Aux États-Unis, le National Philharmonic met la clef sous la porte, faute de budget

L’orchestre national philharmonique, l’un des plus grands acteurs de la musique classique dans le comté de Montgomery, aux États-Unis, va fermer. Une diminution constante du financement aura eu raison de cette institution. Ses 130 musiciens et employés vont perdre leurs emplois.

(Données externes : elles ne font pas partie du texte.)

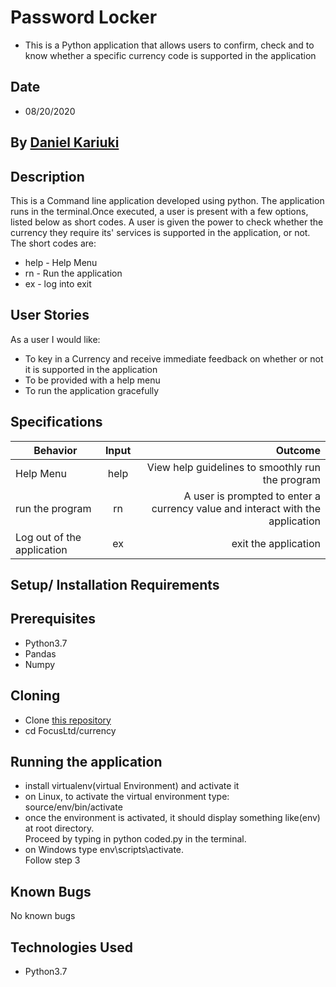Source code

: # Password Locker
* This is a Python application that allows users to confirm, check and to know whether a specific currency code is supported in the application

## Date 
* 08/20/2020

## By **[Daniel Kariuki ](https://github.com/Buttonupd)**

## Description
This is a Command line application developed using python. The application runs in the terminal.Once executed, a user is present with a few options, listed below as short codes.
A user is given the power to check whether the currency they require its' services is supported in the application, or not. <br/>
The short codes are:
* help - Help Menu
* rn - Run the application
* ex - log into exit


## User Stories
As a user I would like:
* To key in a Currency and receive immediate feedback on whether or not it is supported in the application
* To be provided with a help menu
* To run the application gracefully


## Specifications
| Behavior        | Input           | Outcome  |
| ------------- |:-------------:| -----:|
| Help Menu | help | View help guidelines to smoothly run the program |
| run the program| rn | A user is prompted to enter a currency value and interact with the application |
| Log out of the application | ex| exit the application |

## Setup/ Installation Requirements

## Prerequisites
* Python3.7
* Pandas
* Numpy

## Cloning
* Clone [this repository](https://github.com/Buttonupd/Explore/)
* cd FocusLtd/currency

## Running the application
* install virtualenv(virtual Environment) and activate it
* on Linux, to activate the virtual environment type: source/env/bin/activate <br/>
* once the environment is activated, it should display something like(env) at root directory. <br/> Proceed by typing in python coded.py in the terminal.
* on Windows type env\scripts\activate. <br/> Follow step 3



## Known Bugs

No known bugs

## Technologies Used
- Python3.7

Aux États-Unis, le National Philharmonic met la clef sous la porte, faute de budget
Les musiciens du National Philharmonic ne joueront plus dans leur salle du Strathmore., © Getty / Washington Post

C’est un coup dur pour la musique classique dans le comté de Montgomery, au Nord-Est de Washington D.C.. Des ennuis financiers sont venus mettre un terme au fonctionnement du National Philharmonic, une institution musicale dans la région depuis plus de 30 ans. Le déficit budgétaire avait déjà entraîné le départ précipité d’une partie du personnel. Depuis plus d’un mois et demi, l’organisation fonctionnait même avec un « flux de trésorerie négatif », expliquait la présidente, Leanne Ferfolia. 

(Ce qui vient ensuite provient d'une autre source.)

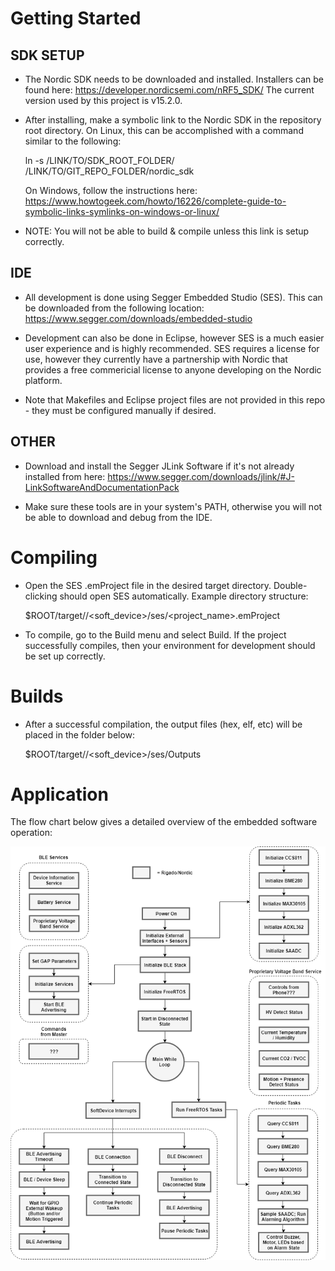 Getting Started
===============

## SDK SETUP ##

- The Nordic SDK needs to be downloaded and installed. Installers can be found here: https://developer.nordicsemi.com/nRF5_SDK/
  The current version used by this project is v15.2.0.

- After installing, make a symbolic link to the Nordic SDK in the repository root directory. On Linux, this can be accomplished with a command similar to the following:

	ln -s /LINK/TO/SDK_ROOT_FOLDER/ /LINK/TO/GIT_REPO_FOLDER/nordic_sdk

  On Windows, follow the instructions here: https://www.howtogeek.com/howto/16226/complete-guide-to-symbolic-links-symlinks-on-windows-or-linux/

- NOTE: You will not be able to build & compile unless this link is setup correctly.

## IDE ##

- All development is done using Segger Embedded Studio (SES). This can be downloaded from the following location: https://www.segger.com/downloads/embedded-studio 

- Development can also be done in Eclipse, however SES is a much easier user experience and is highly recommended. SES requires a license for use, however they currently have a partnership with Nordic that provides a free commericial license to anyone developing on the Nordic platform. 

- Note that Makefiles and Eclipse project files are not provided in this repo - they must be configured manually if desired. 

## OTHER ##

- Download and install the Segger JLink Software if it's not already installed from here: https://www.segger.com/downloads/jlink/#J-LinkSoftwareAndDocumentationPack

- Make sure these tools are in your system's PATH, otherwise you will not be able to download and debug from the IDE.


Compiling
=========

- Open the SES .emProject file in the desired target directory. Double-clicking should open SES automatically. Example directory structure:

  $ROOT/target/<board>/<soft_device>/ses/<project_name>.emProject

- To compile, go to the Build menu and select Build. If the project successfully compiles, then your environment for development should be set up correctly.


Builds
======

- After a successful compilation, the output files (hex, elf, etc)  will be placed in the folder below:

  $ROOT/target/<board>/<soft_device>/ses/Outputs

 
Application
===========

The flow chart below gives a detailed overview of the embedded software operation:

![alt text](https://github.com/edgeos/safetynet-emb-wristband/blob/master/misc/Voltage%20Band%20Sensor%20Flow%20Chart.png)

Avec plus de 30 concerts par an, le National Philharmonic était le plus grand producteur de musique classique dans le comté. « C’est avec une grande tristesse que je dois signaler que le Philharmonique national doit fermer ses portes », a déclaré la présidente de l’orchestre, installé au Music Center de Strathmore, dans un communiqué de presse. 

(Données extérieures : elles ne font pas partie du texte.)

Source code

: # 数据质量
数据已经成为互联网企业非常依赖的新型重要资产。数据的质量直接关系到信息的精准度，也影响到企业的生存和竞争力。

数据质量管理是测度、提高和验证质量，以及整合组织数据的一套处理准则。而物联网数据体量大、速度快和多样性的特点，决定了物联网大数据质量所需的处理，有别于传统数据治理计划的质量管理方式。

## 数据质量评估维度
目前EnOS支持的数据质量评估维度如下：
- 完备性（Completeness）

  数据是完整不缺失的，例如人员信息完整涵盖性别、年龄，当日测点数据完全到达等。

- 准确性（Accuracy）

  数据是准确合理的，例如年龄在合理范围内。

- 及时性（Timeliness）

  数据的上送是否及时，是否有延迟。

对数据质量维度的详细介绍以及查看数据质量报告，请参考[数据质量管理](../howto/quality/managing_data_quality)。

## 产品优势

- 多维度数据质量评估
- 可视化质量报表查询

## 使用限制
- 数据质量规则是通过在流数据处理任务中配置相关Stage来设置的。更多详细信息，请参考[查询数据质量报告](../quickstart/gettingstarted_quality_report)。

« Nous avons été une part importante de la communauté et un service rendu aux résidents du comté de Montgomery, en particulier aux milliers de jeunes qui ont pu assister gratuitement à nos concerts avec leurs familles. »

Des baisses de budget depuis des années

La présidente de l’institution attribue cette fermeture à la réduction des financements du Conseil des arts et des sciences humaines du comté de Montgomery. Au cours des huit dernières années, le financement est passé de 270 000 dollars à 107 000 dollars par an. Et dans le même temps, le frais de représentation et d’exploitation ont doublé. La salle de Strathmore a proposé de réduire ces frais pour la saison 2019-2020, mais pas suffisamment pour sauver le National Philharmonic.

Pourtant, l’établissement aurait pu sortir la tête de l’eau, avec un afflux de 150 000 dollars. 

130 personnes sans emploi

Le rideau se fermera donc avant la prochaine saison. La programmation a souvent été saluée par les critiques depuis plusieurs décennies. Le président de Strathmore se dit « malheureux » que le National Philharmonic n'ait pu surmonter des années de difficultés financières. Sa salle perd l’un de ses deux orchestres résidents, arrivé là il y a une quinzaine d’années.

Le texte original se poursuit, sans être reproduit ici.